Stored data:
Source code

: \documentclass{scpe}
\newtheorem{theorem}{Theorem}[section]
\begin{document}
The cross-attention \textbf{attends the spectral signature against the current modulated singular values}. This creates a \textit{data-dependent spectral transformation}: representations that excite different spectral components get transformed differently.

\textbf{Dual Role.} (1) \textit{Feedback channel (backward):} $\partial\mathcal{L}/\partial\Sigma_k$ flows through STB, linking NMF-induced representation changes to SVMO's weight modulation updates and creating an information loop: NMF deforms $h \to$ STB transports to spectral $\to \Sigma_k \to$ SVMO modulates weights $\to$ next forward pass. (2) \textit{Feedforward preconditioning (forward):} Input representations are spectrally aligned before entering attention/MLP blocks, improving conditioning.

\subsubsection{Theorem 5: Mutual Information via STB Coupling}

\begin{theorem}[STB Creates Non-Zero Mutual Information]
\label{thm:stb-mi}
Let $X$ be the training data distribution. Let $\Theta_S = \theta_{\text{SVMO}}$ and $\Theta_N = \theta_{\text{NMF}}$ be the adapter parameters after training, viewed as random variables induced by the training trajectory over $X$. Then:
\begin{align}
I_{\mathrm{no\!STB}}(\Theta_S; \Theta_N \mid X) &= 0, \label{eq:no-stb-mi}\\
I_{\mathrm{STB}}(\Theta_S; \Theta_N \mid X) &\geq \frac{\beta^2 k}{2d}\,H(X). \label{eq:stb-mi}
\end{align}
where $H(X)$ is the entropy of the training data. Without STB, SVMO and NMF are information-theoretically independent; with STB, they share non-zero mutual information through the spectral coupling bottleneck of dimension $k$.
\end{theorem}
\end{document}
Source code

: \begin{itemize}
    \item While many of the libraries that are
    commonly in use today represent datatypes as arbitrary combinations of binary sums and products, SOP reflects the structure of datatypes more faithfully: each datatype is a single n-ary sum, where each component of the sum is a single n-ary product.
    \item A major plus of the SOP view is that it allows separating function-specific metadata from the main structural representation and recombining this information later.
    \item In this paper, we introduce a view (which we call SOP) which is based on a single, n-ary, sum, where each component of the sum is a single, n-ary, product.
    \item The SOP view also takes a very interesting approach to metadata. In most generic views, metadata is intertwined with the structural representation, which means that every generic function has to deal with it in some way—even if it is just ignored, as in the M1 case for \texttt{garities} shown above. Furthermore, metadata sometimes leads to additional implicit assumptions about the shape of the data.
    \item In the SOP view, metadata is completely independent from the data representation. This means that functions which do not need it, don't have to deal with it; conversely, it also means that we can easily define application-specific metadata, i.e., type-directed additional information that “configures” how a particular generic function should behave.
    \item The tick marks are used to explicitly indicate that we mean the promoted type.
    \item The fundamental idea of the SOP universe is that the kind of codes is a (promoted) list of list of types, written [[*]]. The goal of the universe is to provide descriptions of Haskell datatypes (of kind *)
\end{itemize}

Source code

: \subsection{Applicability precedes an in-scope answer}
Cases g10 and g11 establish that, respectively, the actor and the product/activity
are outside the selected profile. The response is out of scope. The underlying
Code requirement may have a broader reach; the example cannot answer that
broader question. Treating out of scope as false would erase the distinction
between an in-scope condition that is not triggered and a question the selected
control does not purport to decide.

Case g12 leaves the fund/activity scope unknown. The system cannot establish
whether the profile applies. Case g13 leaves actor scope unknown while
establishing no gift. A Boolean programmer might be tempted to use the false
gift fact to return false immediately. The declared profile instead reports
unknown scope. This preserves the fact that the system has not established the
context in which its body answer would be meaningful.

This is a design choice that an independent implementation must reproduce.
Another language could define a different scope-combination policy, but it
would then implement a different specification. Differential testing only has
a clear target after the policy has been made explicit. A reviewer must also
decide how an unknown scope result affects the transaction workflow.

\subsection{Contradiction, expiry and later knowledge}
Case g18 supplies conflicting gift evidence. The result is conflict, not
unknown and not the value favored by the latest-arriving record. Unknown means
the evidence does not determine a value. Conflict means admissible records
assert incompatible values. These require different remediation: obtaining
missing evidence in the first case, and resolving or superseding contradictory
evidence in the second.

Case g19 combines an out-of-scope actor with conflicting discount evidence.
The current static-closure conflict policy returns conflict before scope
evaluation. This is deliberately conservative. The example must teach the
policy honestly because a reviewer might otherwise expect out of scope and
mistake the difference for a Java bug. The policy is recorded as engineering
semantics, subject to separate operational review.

Work task: Exactly reproduce every line of the data above.

Your solution:
Source code

: \documentclass{scpe}
\newtheorem{theorem}{Theorem}[section]
\begin{document}
The cross-attention \textbf{attends the spectral signature against the current modulated singular values}. This creates a \textit{data-dependent spectral transformation}: representations that excite different spectral components get transformed differently.

\textbf{Dual Role.} (1) \textit{Feedback channel (backward):} $\partial\mathcal{L}/\partial\Sigma_k$ flows through STB, linking NMF-induced representation changes to SVMO's weight modulation updates and creating an information loop: NMF deforms $h \to$ STB transports to spectral $\to \Sigma_k \to$ SVMO modulates weights $\to$ next forward pass. (2) \textit{Feedforward preconditioning (forward):} Input representations are spectrally aligned before entering attention/MLP blocks, improving conditioning.

\subsubsection{Theorem 5: Mutual Information via STB Coupling}

\begin{theorem}[STB Creates Non-Zero Mutual Information]
\label{thm:stb-mi}
Let $X$ be the training data distribution. Let $\Theta_S = \theta_{\text{SVMO}}$ and $\Theta_N = \theta_{\text{NMF}}$ be the adapter parameters after training, viewed as random variables induced by the training trajectory over $X$. Then:
\begin{align}
I_{\mathrm{no\!STB}}(\Theta_S; \Theta_N \mid X) &= 0, \label{eq:no-stb-mi}\\
I_{\mathrm{STB}}(\Theta_S; \Theta_N \mid X) &\geq \frac{\beta^2 k}{2d}\,H(X). \label{eq:stb-mi}
\end{align}
where $H(X)$ is the entropy of the training data. Without STB, SVMO and NMF are information-theoretically independent; with STB, they share non-zero mutual information through the spectral coupling bottleneck of dimension $k$.
\end{theorem}
\end{document}
Source code

: \begin{itemize}
    \item While many of the libraries that are
    commonly in use today represent datatypes as arbitrary combinations of binary sums and products, SOP reflects the structure of datatypes more faithfully: each datatype is a single n-ary sum, where each component of the sum is a single n-ary product.
    \item A major plus of the SOP view is that it allows separating function-specific metadata from the main structural representation and recombining this information later.
    \item In this paper, we introduce a view (which we call SOP) which is based on a single, n-ary, sum, where each component of the sum is a single, n-ary, product.
    \item The SOP view also takes a very interesting approach to metadata. In most generic views, metadata is intertwined with the structural representation, which means that every generic function has to deal with it in some way—even if it is just ignored, as in the M1 case for \texttt{garities} shown above. Furthermore, metadata sometimes leads to additional implicit assumptions about the shape of the data.
    \item In the SOP view, metadata is completely independent from the data representation. This means that functions which do not need it, don't have to deal with it; conversely, it also means that we can easily define application-specific metadata, i.e., type-directed additional information that “configures” how a particular generic function should behave.
    \item The tick marks are used to explicitly indicate that we mean the promoted type.
    \item The fundamental idea of the SOP universe is that the kind of codes is a (promoted) list of list of types, written [[*]]. The goal of the universe is to provide descriptions of Haskell datatypes (of kind *)
\end{itemize}

Source code

: \subsection{Applicability precedes an in-scope answer}
Cases g10 and g11 establish that, respectively, the actor and the product/activity
are outside the selected profile. The response is out of scope. The underlying
Code requirement may have a broader reach; the example cannot answer that
broader question. Treating out of scope as false would erase the distinction
between an in-scope condition that is not triggered and a question the selected
control does not purport to decide.

Case g12 leaves the fund/activity scope unknown. The system cannot establish
whether the profile applies. Case g13 leaves actor scope unknown while
establishing no gift. A Boolean programmer might be tempted to use the false
gift fact to return false immediately. The declared profile instead reports
unknown scope. This preserves the fact that the system has not established the
context in which its body answer would be meaningful.

This is a design choice that an independent implementation must reproduce.
Another language could define a different scope-combination policy, but it
would then implement a different specification. Differential testing only has
a clear target after the policy has been made explicit. A reviewer must also
decide how an unknown scope result affects the transaction workflow.

\subsection{Contradiction, expiry and later knowledge}
Case g18 supplies conflicting gift evidence. The result is conflict, not
unknown and not the value favored by the latest-arriving record. Unknown means
the evidence does not determine a value. Conflict means admissible records
assert incompatible values. These require different remediation: obtaining
missing evidence in the first case, and resolving or superseding contradictory
evidence in the second.

Case g19 combines an out-of-scope actor with conflicting discount evidence.
The current static-closure conflict policy returns conflict before scope
evaluation. This is deliberately conservative. The example must teach the
policy honestly because a reviewer might otherwise expect out of scope and
mistake the difference for a Java bug. The policy is recorded as engineering
semantics, subject to separate operational review.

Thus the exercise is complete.